メインノズルのインゼクタが放出する圧力及びよこ糸の保持のために筋肉を圧縮する圧力媒質の圧力の最大圧に関するこのような圧力均衡式又は圧力調整式システムは、高速エアジェットルームの特に急速に交替するサイクル、即ちこの場合は製織サイクルに特に適している。
最後に、よこ糸がよこ入れ終了の直前にブレーキを掛けられ、制動されたまま締付け装置をすべり抜ける程度に、締付け装置をよこ入れのこの段階のあいだ閉じるように制御装置を構成することによって、本発明に基づくジェットルームをさらに有利に改良することができる。それは圧力パルス又は圧力パルスの波形と締付け装置を取り囲む隔室の圧力又は圧力の推移との間の圧力差を計画的に制御することによって得られる。その場合、締付け装置はよこ入れ終了の直前の期間のあいだブレーキとして作用する。
上記の圧力差の設定に基づき、このブレーキ装置によってよこ入れ時に高い速度に加速されるよこ糸の運動エネルギーが糸にやさしく解消される。よこ糸の末端が通常予備巻取り器のストップ装置に向けられるよこ糸運動(リバウンド)がこうしてほとんど回避される。制動作用に関して最適化され、糸ブレーキの役割をするこのような締付け装置によって、よこ糸のストップ部材へのリバウンド(ゆるみ)を防止することができ、しかも−先行技術で通例のように−高いリレーノズル圧力、伸縮ノズルの使用及び/又は屑糸長の増大をもたらすことはない。その場合、ゆるやかな制動時の締付け作用は、よこ糸が締付け装置をソフトにすべり抜け、糸自体が変性しないように、圧力差によって制御される。よこ糸の種類と品質に応じて制動作用が最適に調整されるように、隔室の圧力又は圧力の推移と圧力パルス又は圧力パルスの波形との間の同調が見事に実現されることが判明した。この作用は織物品質を低下することなく実現される。織物の品質はブレーキなしのよこ入れと比較して明らかに改善されたから、むしろその逆である。

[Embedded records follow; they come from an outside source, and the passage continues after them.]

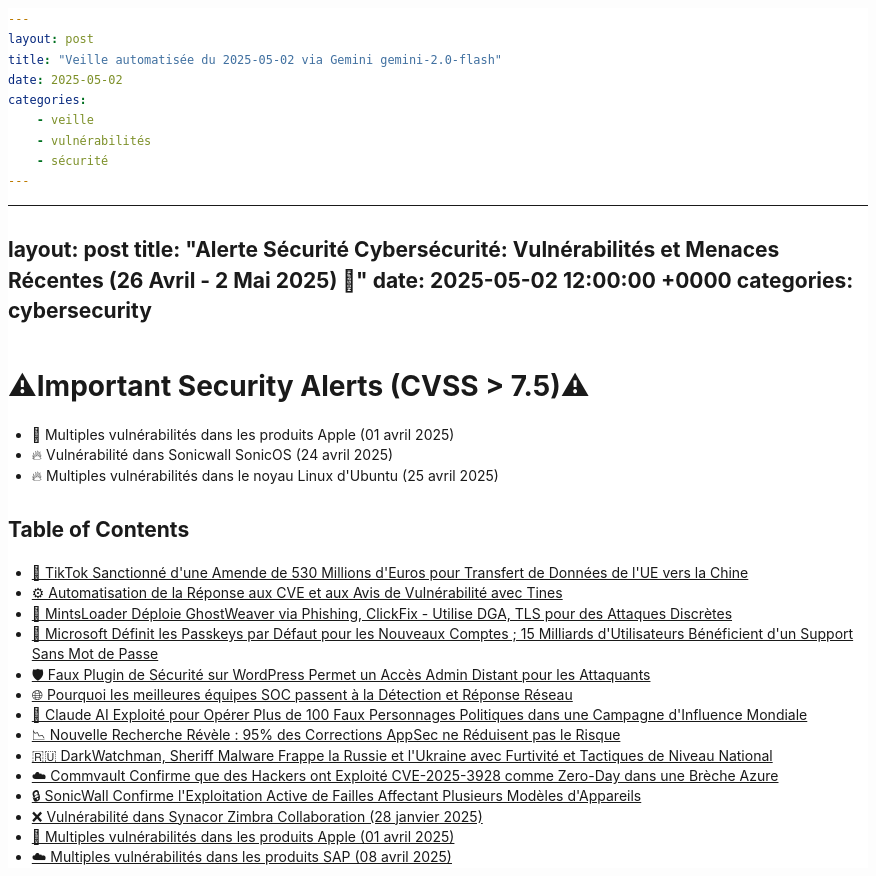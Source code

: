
 ```yaml
---
layout: post
title: "Veille automatisée du 2025-05-02 via Gemini gemini-2.0-flash"
date: 2025-05-02
categories:
    - veille
    - vulnérabilités
    - sécurité
---
```


---
layout: post
title:  "Alerte Sécurité Cybersécurité: Vulnérabilités et Menaces Récentes (26 Avril - 2 Mai 2025) 🚨"
date:   2025-05-02 12:00:00 +0000
categories: cybersecurity
---

# ⚠️Important Security Alerts (CVSS > 7.5)⚠️

* 🍎 Multiples vulnérabilités dans les produits Apple (01 avril 2025)
* 🔥 Vulnérabilité dans Sonicwall SonicOS (24 avril 2025)
* 🔥 Multiples vulnérabilités dans le noyau Linux d'Ubuntu (25 avril 2025)

## Table of Contents

*   [🚨 TikTok Sanctionné d'une Amende de 530 Millions d'Euros pour Transfert de Données de l'UE vers la Chine](#tiktok-sanctionné-dune-amende-de-530-millions-deuros-pour-transfert-de-données-de-lue-vers-la-chine)
*   [⚙️ Automatisation de la Réponse aux CVE et aux Avis de Vulnérabilité avec Tines](#automatisation-de-la-réponse-aux-cve-et-aux-avis-de-vulnérabilité-avec-tines)
*   [👻 MintsLoader Déploie GhostWeaver via Phishing, ClickFix - Utilise DGA, TLS pour des Attaques Discrètes](#mintsloader-déploie-ghostweaver-via-phishing-clickfix---utilise-dga-tls-pour-des-attaques-discrètes)
*   [🔑 Microsoft Définit les Passkeys par Défaut pour les Nouveaux Comptes ; 15 Milliards d'Utilisateurs Bénéficient d'un Support Sans Mot de Passe](#microsoft-définit-les-passkeys-par-défaut-pour-les-nouveaux-comptes--15-milliards-dutilisateurs-bénéficient-dun-support-sans-mot-de-passe)
*   [🛡️ Faux Plugin de Sécurité sur WordPress Permet un Accès Admin Distant pour les Attaquants](#faux-plugin-de-sécurité-sur-wordpress-permet-un-accès-admin-distant-pour-les-attaquants)
*   [🌐 Pourquoi les meilleures équipes SOC passent à la Détection et Réponse Réseau](#pourquoi-les-meilleures-équipes-soc-passent-à-la-détection-et-réponse-réseau)
*   [🤖 Claude AI Exploité pour Opérer Plus de 100 Faux Personnages Politiques dans une Campagne d'Influence Mondiale](#claude-ai-exploité-pour-opérer-plus-de-100-faux-personnages-politiques-dans-une-campagne-dinfluence-mondiale)
*   [📉 Nouvelle Recherche Révèle : 95% des Corrections AppSec ne Réduisent pas le Risque](#nouvelle-recherche-révèle--95-des-corrections-appsec-ne-réduisent-pas-le-risque)
*   [🇷🇺 DarkWatchman, Sheriff Malware Frappe la Russie et l'Ukraine avec Furtivité et Tactiques de Niveau National](#darkwatchman-sheriff-malware-frappe-la-russie-et-lukraine-avec-furtivité-et-tactiques-de-niveau-national)
*   [☁️ Commvault Confirme que des Hackers ont Exploité CVE-2025-3928 comme Zero-Day dans une Brèche Azure](#commvault-confirme-que-des-hackers-ont-exploité-cve-2025-3928-comme-zero-day-dans-une-brèche-azure)
*   [🔒 SonicWall Confirme l'Exploitation Active de Failles Affectant Plusieurs Modèles d'Appareils](#sonicwall-confirme-lexploitation-active-de-failles-affectant-plusieurs-modèles-dappareils)
*   [❌ Vulnérabilité dans Synacor Zimbra Collaboration (28 janvier 2025)](#vulnérabilité-dans-synacor-zimbra-collaboration-28-janvier-2025)
*   [🍎 Multiples vulnérabilités dans les produits Apple (01 avril 2025)](#multiples-vulnérabilités-dans-les-produits-apple-01-avril-2025)
*   [☁️ Multiples vulnérabilités dans les produits SAP (08 avril 2025)](#multiples-vulnérabilités-dans-les-produits-sap-08-avril-2025)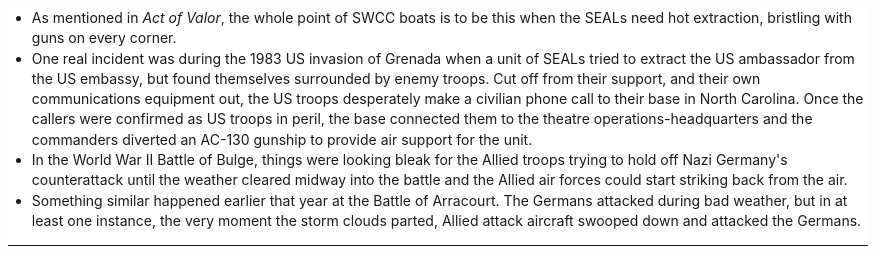 -   As mentioned in _Act of Valor_, the whole point of SWCC boats is to be this when the SEALs need hot extraction, bristling with guns on every corner.
-   One real incident was during the 1983 US invasion of Grenada when a unit of SEALs tried to extract the US ambassador from the US embassy, but found themselves surrounded by enemy troops. Cut off from their support, and their own communications equipment out, the US troops desperately make a civilian phone call to their base in North Carolina. Once the callers were confirmed as US troops in peril, the base connected them to the theatre operations-headquarters and the commanders diverted an AC-130 gunship to provide air support for the unit.
-   In the World War II Battle of Bulge, things were looking bleak for the Allied troops trying to hold off Nazi Germany's counterattack until the weather cleared midway into the battle and the Allied air forces could start striking back from the air.
-   Something similar happened earlier that year at the Battle of Arracourt. The Germans attacked during bad weather, but in at least one instance, the very moment the storm clouds parted, Allied attack aircraft swooped down and attacked the Germans.

___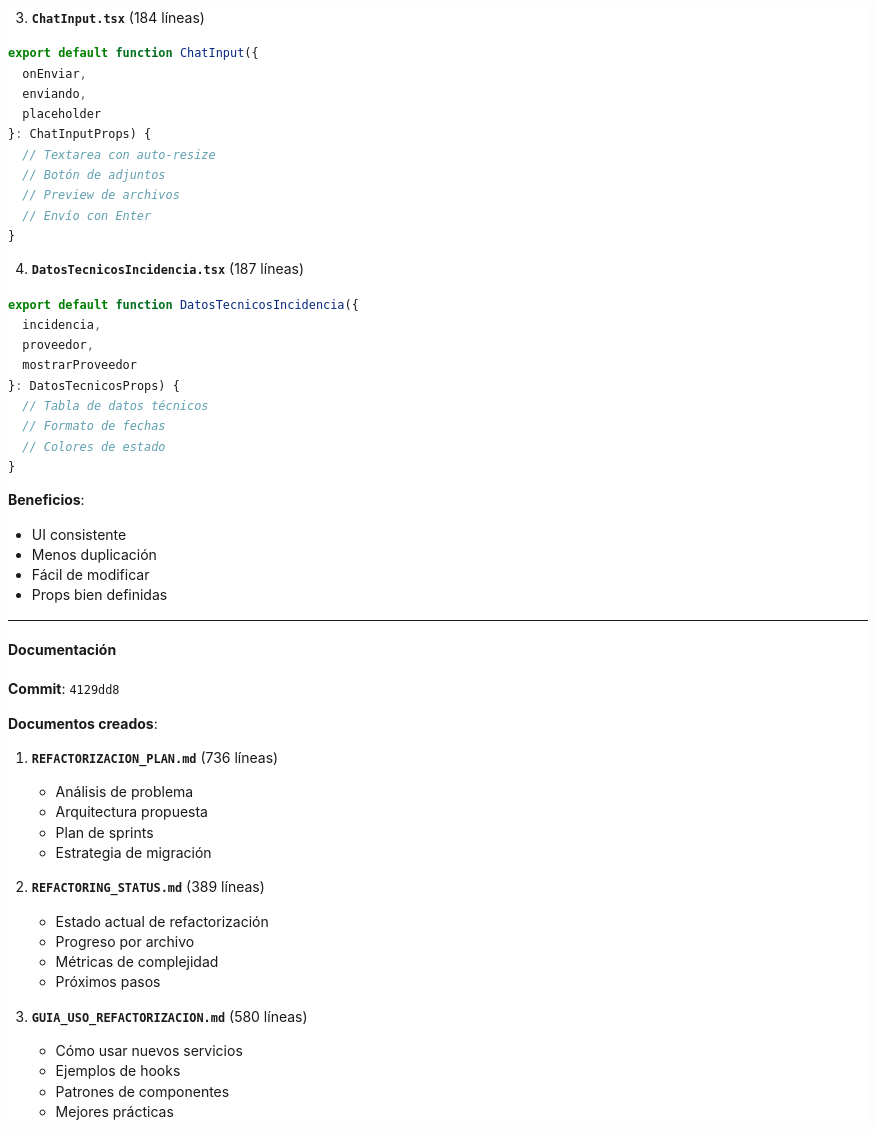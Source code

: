 3. **`ChatInput.tsx`** (184 líneas)
```typescript
export default function ChatInput({
  onEnviar,
  enviando,
  placeholder
}: ChatInputProps) {
  // Textarea con auto-resize
  // Botón de adjuntos
  // Preview de archivos
  // Envío con Enter
}
```

4. **`DatosTecnicosIncidencia.tsx`** (187 líneas)
```typescript
export default function DatosTecnicosIncidencia({
  incidencia,
  proveedor,
  mostrarProveedor
}: DatosTecnicosProps) {
  // Tabla de datos técnicos
  // Formato de fechas
  // Colores de estado
}
```

**Beneficios**:
- UI consistente
- Menos duplicación
- Fácil de modificar
- Props bien definidas

---

#### Documentación
**Commit**: `4129dd8`

**Documentos creados**:

1. **`REFACTORIZACION_PLAN.md`** (736 líneas)
   - Análisis de problema
   - Arquitectura propuesta
   - Plan de sprints
   - Estrategia de migración

2. **`REFACTORING_STATUS.md`** (389 líneas)
   - Estado actual de refactorización
   - Progreso por archivo
   - Métricas de complejidad
   - Próximos pasos

3. **`GUIA_USO_REFACTORIZACION.md`** (580 líneas)
   - Cómo usar nuevos servicios
   - Ejemplos de hooks
   - Patrones de componentes
   - Mejores prácticas
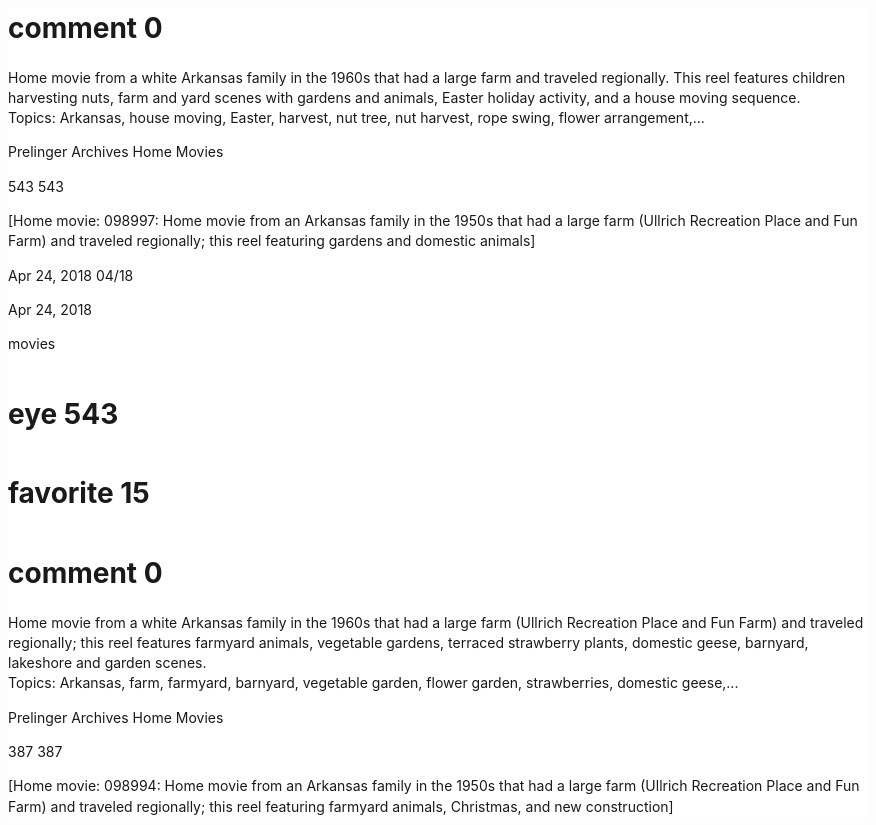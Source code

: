 <span class="iconochive-comment" aria-hidden="true"></span><span class="sr-only">comment</span> 0
=================================================================================================

Home movie from a white Arkansas family in the 1960s that had a large farm and traveled regionally. This reel features children harvesting nuts, farm and yard scenes with gardens and animals, Easter holiday activity, and a house moving sequence.  
Topics: Arkansas, house moving, Easter, harvest, nut tree, nut harvest, rope swing, flower arrangement,...  

<a href="/details/prelingerhomemovies" class="stealth"></a>

Prelinger Archives Home Movies

543 543

[](/details/098997 "[Home movie: 098997: Home movie from an Arkansas family in the 1950s that had a large farm (Ullrich Recreation Place and Fun Farm) and traveled regionally; this reel featuring gardens and domestic animals]")

\[Home movie: 098997: Home movie from an Arkansas family in the 1950s that had a large farm (Ullrich Recreation Place and Fun Farm) and traveled regionally; this reel featuring gardens and domestic animals\]

Apr 24, 2018 04/18

<span class="hidden-lists">Apr 24, 2018</span>

<span class="iconochive-movies" aria-hidden="true"></span><span class="sr-only">movies</span>

<span class="iconochive-eye" aria-hidden="true"></span><span class="sr-only">eye</span> 543
===========================================================================================

<span class="iconochive-favorite" aria-hidden="true"></span><span class="sr-only">favorite</span> 15
====================================================================================================

<span class="iconochive-comment" aria-hidden="true"></span><span class="sr-only">comment</span> 0
=================================================================================================

Home movie from a white Arkansas family in the 1960s that had a large farm (Ullrich Recreation Place and Fun Farm) and traveled regionally; this reel features farmyard animals, vegetable gardens, terraced strawberry plants, domestic geese, barnyard, lakeshore and garden scenes.  
Topics: Arkansas, farm, farmyard, barnyard, vegetable garden, flower garden, strawberries, domestic geese,...  

<a href="/details/prelingerhomemovies" class="stealth"></a>

Prelinger Archives Home Movies

387 387

[](/details/098994 "[Home movie: 098994: Home movie from an Arkansas family in the 1950s that had a large farm (Ullrich Recreation Place and Fun Farm) and traveled regionally; this reel featuring farmyard animals, Christmas, and new construction]")

\[Home movie: 098994: Home movie from an Arkansas family in the 1950s that had a large farm (Ullrich Recreation Place and Fun Farm) and traveled regionally; this reel featuring farmyard animals, Christmas, and new construction\]
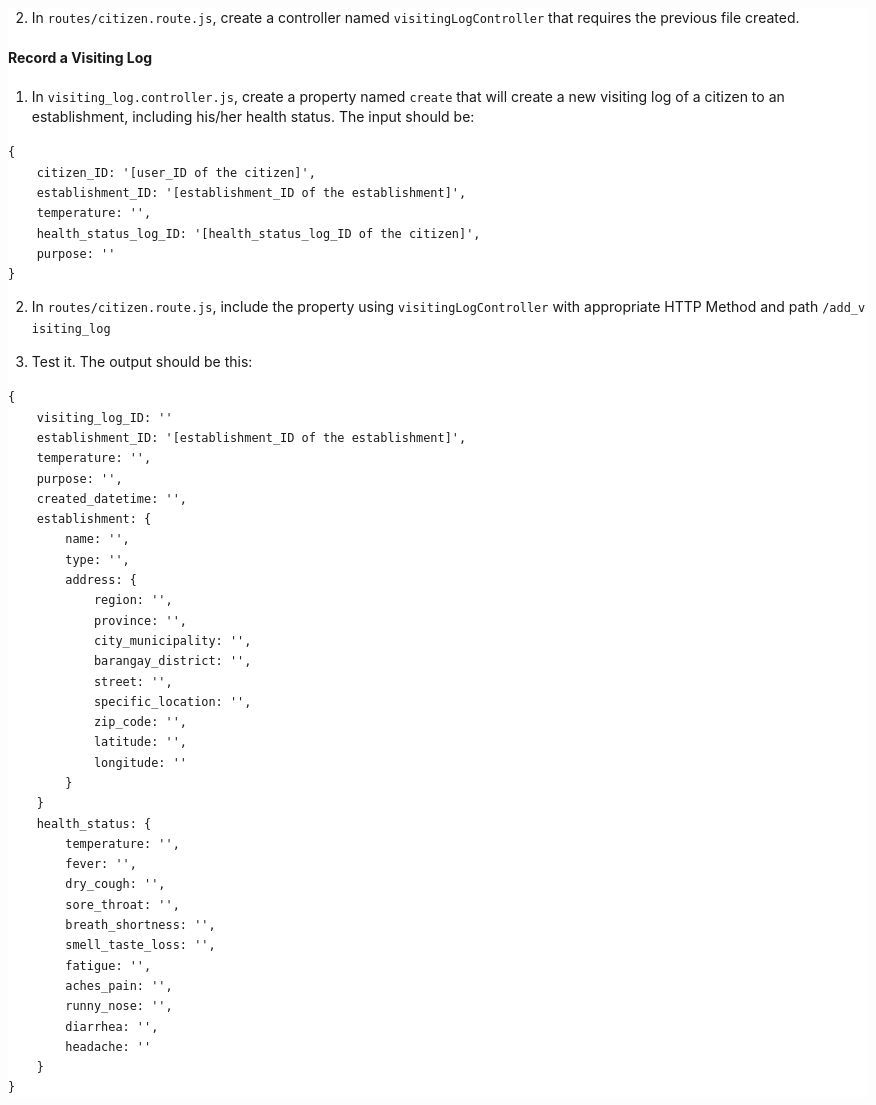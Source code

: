2. In `routes/citizen.route.js`, create a controller named `visitingLogController` that requires the previous file created.

#### Record a Visiting Log

1. In `visiting_log.controller.js`, create a property named `create` that will create a new visiting log of a citizen to an establishment, including his/her health status. The input should be:

```
{
    citizen_ID: '[user_ID of the citizen]',
    establishment_ID: '[establishment_ID of the establishment]',
    temperature: '',
    health_status_log_ID: '[health_status_log_ID of the citizen]',
    purpose: ''
}
```

2. In `routes/citizen.route.js`, include the property using `visitingLogController` with appropriate HTTP Method and path `/add_visiting_log`

3. Test it. The output should be this:

```
{
    visiting_log_ID: ''
    establishment_ID: '[establishment_ID of the establishment]',
    temperature: '',
    purpose: '',
    created_datetime: '',
    establishment: {
        name: '',
        type: '',
        address: {
            region: '',
            province: '',
            city_municipality: '',
            barangay_district: '',
            street: '',
            specific_location: '',
            zip_code: '',
            latitude: '',
            longitude: ''
        }
    }
    health_status: {
        temperature: '',
        fever: '',
        dry_cough: '',
        sore_throat: '',
        breath_shortness: '',
        smell_taste_loss: '',
        fatigue: '',
        aches_pain: '',
        runny_nose: '',
        diarrhea: '',
        headache: ''
    }
}
```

インゼクタが予備パルスを放出し、圧力センサがこれを検出し、締付けの解除のトリガとして利用することも可能である。予備パルスが筋肉を取り囲む隔室の圧力より所定の値だけ大きく、予備パルスの持続時間が少なくともよこ入れ時間に相当するように、予備パルスの振幅を選定する。
本発明の別の独立の提案によれば、冒頭に挙げた課題の解決のために、ジェットルーム、特にエアジェットルームのメインノズルの混合管内のよこ糸を、たて糸によって形成されたひ口へのよこ糸の挿入の前に保持するための方法において、横から吹き込まれる圧縮空気によってよこ糸を混合管の内壁に締付ける方法を提案する。
この場合、方法に関する第1の解決策との相違は、作用する圧縮空気がもはや混合管の柔軟な弾性部分片を介して締付けを生じるのではなく、よこ糸を混合管の内壁に直接に締付けることにある。
本発明に基づくこの構成は、構造上特に簡単な方法を可能にする。横から流入する圧縮空気の圧力と量を調整することによって、この場合も希望する所定の保持力を正確に調整することができる。
この方法では、締付けをおおむね混合管の出口区域で行うことができることが特に好都合である。混合管の横開口部を経て圧縮空気を混合管の内部に導入するだけでよいからである。このことは糸屑の減少を意味し、本来の織物に変性のない糸だけがあることを保証する。この締付け方式は、混合管の外部かつ向こう側で特殊な締付け装置によって実現することもできる。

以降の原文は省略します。